BEGIN Available data
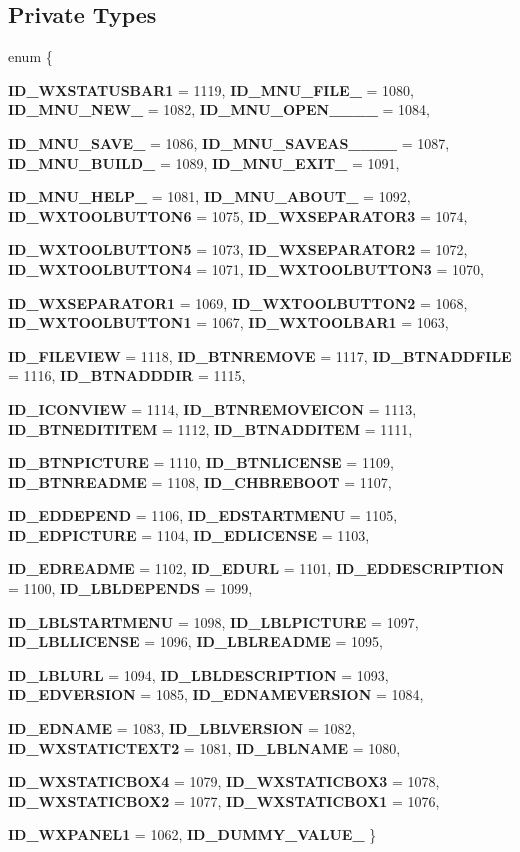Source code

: \subsection*{Private Types}
\begin{CompactItemize}
\item 
enum \{ \par
{\bf ID\_\-WXSTATUSBAR1} =  1119, 
{\bf ID\_\-MNU\_\-FILE\_} =  1080, 
{\bf ID\_\-MNU\_\-NEW\_} =  1082, 
{\bf ID\_\-MNU\_\-OPEN\_\-\_\-\_\-\_} =  1084, 
\par
{\bf ID\_\-MNU\_\-SAVE\_} =  1086, 
{\bf ID\_\-MNU\_\-SAVEAS\_\-\_\-\_\-\_} =  1087, 
{\bf ID\_\-MNU\_\-BUILD\_} =  1089, 
{\bf ID\_\-MNU\_\-EXIT\_} =  1091, 
\par
{\bf ID\_\-MNU\_\-HELP\_} =  1081, 
{\bf ID\_\-MNU\_\-ABOUT\_} =  1092, 
{\bf ID\_\-WXTOOLBUTTON6} =  1075, 
{\bf ID\_\-WXSEPARATOR3} =  1074, 
\par
{\bf ID\_\-WXTOOLBUTTON5} =  1073, 
{\bf ID\_\-WXSEPARATOR2} =  1072, 
{\bf ID\_\-WXTOOLBUTTON4} =  1071, 
{\bf ID\_\-WXTOOLBUTTON3} =  1070, 
\par
{\bf ID\_\-WXSEPARATOR1} =  1069, 
{\bf ID\_\-WXTOOLBUTTON2} =  1068, 
{\bf ID\_\-WXTOOLBUTTON1} =  1067, 
{\bf ID\_\-WXTOOLBAR1} =  1063, 
\par
{\bf ID\_\-FILEVIEW} =  1118, 
{\bf ID\_\-BTNREMOVE} =  1117, 
{\bf ID\_\-BTNADDFILE} =  1116, 
{\bf ID\_\-BTNADDDIR} =  1115, 
\par
{\bf ID\_\-ICONVIEW} =  1114, 
{\bf ID\_\-BTNREMOVEICON} =  1113, 
{\bf ID\_\-BTNEDITITEM} =  1112, 
{\bf ID\_\-BTNADDITEM} =  1111, 
\par
{\bf ID\_\-BTNPICTURE} =  1110, 
{\bf ID\_\-BTNLICENSE} =  1109, 
{\bf ID\_\-BTNREADME} =  1108, 
{\bf ID\_\-CHBREBOOT} =  1107, 
\par
{\bf ID\_\-EDDEPEND} =  1106, 
{\bf ID\_\-EDSTARTMENU} =  1105, 
{\bf ID\_\-EDPICTURE} =  1104, 
{\bf ID\_\-EDLICENSE} =  1103, 
\par
{\bf ID\_\-EDREADME} =  1102, 
{\bf ID\_\-EDURL} =  1101, 
{\bf ID\_\-EDDESCRIPTION} =  1100, 
{\bf ID\_\-LBLDEPENDS} =  1099, 
\par
{\bf ID\_\-LBLSTARTMENU} =  1098, 
{\bf ID\_\-LBLPICTURE} =  1097, 
{\bf ID\_\-LBLLICENSE} =  1096, 
{\bf ID\_\-LBLREADME} =  1095, 
\par
{\bf ID\_\-LBLURL} =  1094, 
{\bf ID\_\-LBLDESCRIPTION} =  1093, 
{\bf ID\_\-EDVERSION} =  1085, 
{\bf ID\_\-EDNAMEVERSION} =  1084, 
\par
{\bf ID\_\-EDNAME} =  1083, 
{\bf ID\_\-LBLVERSION} =  1082, 
{\bf ID\_\-WXSTATICTEXT2} =  1081, 
{\bf ID\_\-LBLNAME} =  1080, 
\par
{\bf ID\_\-WXSTATICBOX4} =  1079, 
{\bf ID\_\-WXSTATICBOX3} =  1078, 
{\bf ID\_\-WXSTATICBOX2} =  1077, 
{\bf ID\_\-WXSTATICBOX1} =  1076, 
\par
{\bf ID\_\-WXPANEL1} =  1062, 
{\bf ID\_\-DUMMY\_\-VALUE\_\-}
 \}
\end{CompactItemize}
END Available data
• _Exercise directions_
A verbatim copy of the entries, stripped of pictures, should be produced.

• _Problem solution_
Source code

: \subsection*{Private Types}
\begin{CompactItemize}
\item 
enum \{ \par
{\bf ID\_\-WXSTATUSBAR1} =  1119, 
{\bf ID\_\-MNU\_\-FILE\_} =  1080, 
{\bf ID\_\-MNU\_\-NEW\_} =  1082, 
{\bf ID\_\-MNU\_\-OPEN\_\-\_\-\_\-\_} =  1084, 
\par
{\bf ID\_\-MNU\_\-SAVE\_} =  1086, 
{\bf ID\_\-MNU\_\-SAVEAS\_\-\_\-\_\-\_} =  1087, 
{\bf ID\_\-MNU\_\-BUILD\_} =  1089, 
{\bf ID\_\-MNU\_\-EXIT\_} =  1091, 
\par
{\bf ID\_\-MNU\_\-HELP\_} =  1081, 
{\bf ID\_\-MNU\_\-ABOUT\_} =  1092, 
{\bf ID\_\-WXTOOLBUTTON6} =  1075, 
{\bf ID\_\-WXSEPARATOR3} =  1074, 
\par
{\bf ID\_\-WXTOOLBUTTON5} =  1073, 
{\bf ID\_\-WXSEPARATOR2} =  1072, 
{\bf ID\_\-WXTOOLBUTTON4} =  1071, 
{\bf ID\_\-WXTOOLBUTTON3} =  1070, 
\par
{\bf ID\_\-WXSEPARATOR1} =  1069, 
{\bf ID\_\-WXTOOLBUTTON2} =  1068, 
{\bf ID\_\-WXTOOLBUTTON1} =  1067, 
{\bf ID\_\-WXTOOLBAR1} =  1063, 
\par
{\bf ID\_\-FILEVIEW} =  1118, 
{\bf ID\_\-BTNREMOVE} =  1117, 
{\bf ID\_\-BTNADDFILE} =  1116, 
{\bf ID\_\-BTNADDDIR} =  1115, 
\par
{\bf ID\_\-ICONVIEW} =  1114, 
{\bf ID\_\-BTNREMOVEICON} =  1113, 
{\bf ID\_\-BTNEDITITEM} =  1112, 
{\bf ID\_\-BTNADDITEM} =  1111, 
\par
{\bf ID\_\-BTNPICTURE} =  1110, 
{\bf ID\_\-BTNLICENSE} =  1109, 
{\bf ID\_\-BTNREADME} =  1108, 
{\bf ID\_\-CHBREBOOT} =  1107, 
\par
{\bf ID\_\-EDDEPEND} =  1106, 
{\bf ID\_\-EDSTARTMENU} =  1105, 
{\bf ID\_\-EDPICTURE} =  1104, 
{\bf ID\_\-EDLICENSE} =  1103, 
\par
{\bf ID\_\-EDREADME} =  1102, 
{\bf ID\_\-EDURL} =  1101, 
{\bf ID\_\-EDDESCRIPTION} =  1100, 
{\bf ID\_\-LBLDEPENDS} =  1099, 
\par
{\bf ID\_\-LBLSTARTMENU} =  1098, 
{\bf ID\_\-LBLPICTURE} =  1097, 
{\bf ID\_\-LBLLICENSE} =  1096, 
{\bf ID\_\-LBLREADME} =  1095, 
\par
{\bf ID\_\-LBLURL} =  1094, 
{\bf ID\_\-LBLDESCRIPTION} =  1093, 
{\bf ID\_\-EDVERSION} =  1085, 
{\bf ID\_\-EDNAMEVERSION} =  1084, 
\par
{\bf ID\_\-EDNAME} =  1083, 
{\bf ID\_\-LBLVERSION} =  1082, 
{\bf ID\_\-WXSTATICTEXT2} =  1081, 
{\bf ID\_\-LBLNAME} =  1080, 
\par
{\bf ID\_\-WXSTATICBOX4} =  1079, 
{\bf ID\_\-WXSTATICBOX3} =  1078, 
{\bf ID\_\-WXSTATICBOX2} =  1077, 
{\bf ID\_\-WXSTATICBOX1} =  1076, 
\par
{\bf ID\_\-WXPANEL1} =  1062, 
{\bf ID\_\-DUMMY\_\-VALUE\_\-}
 \}
\end{CompactItemize}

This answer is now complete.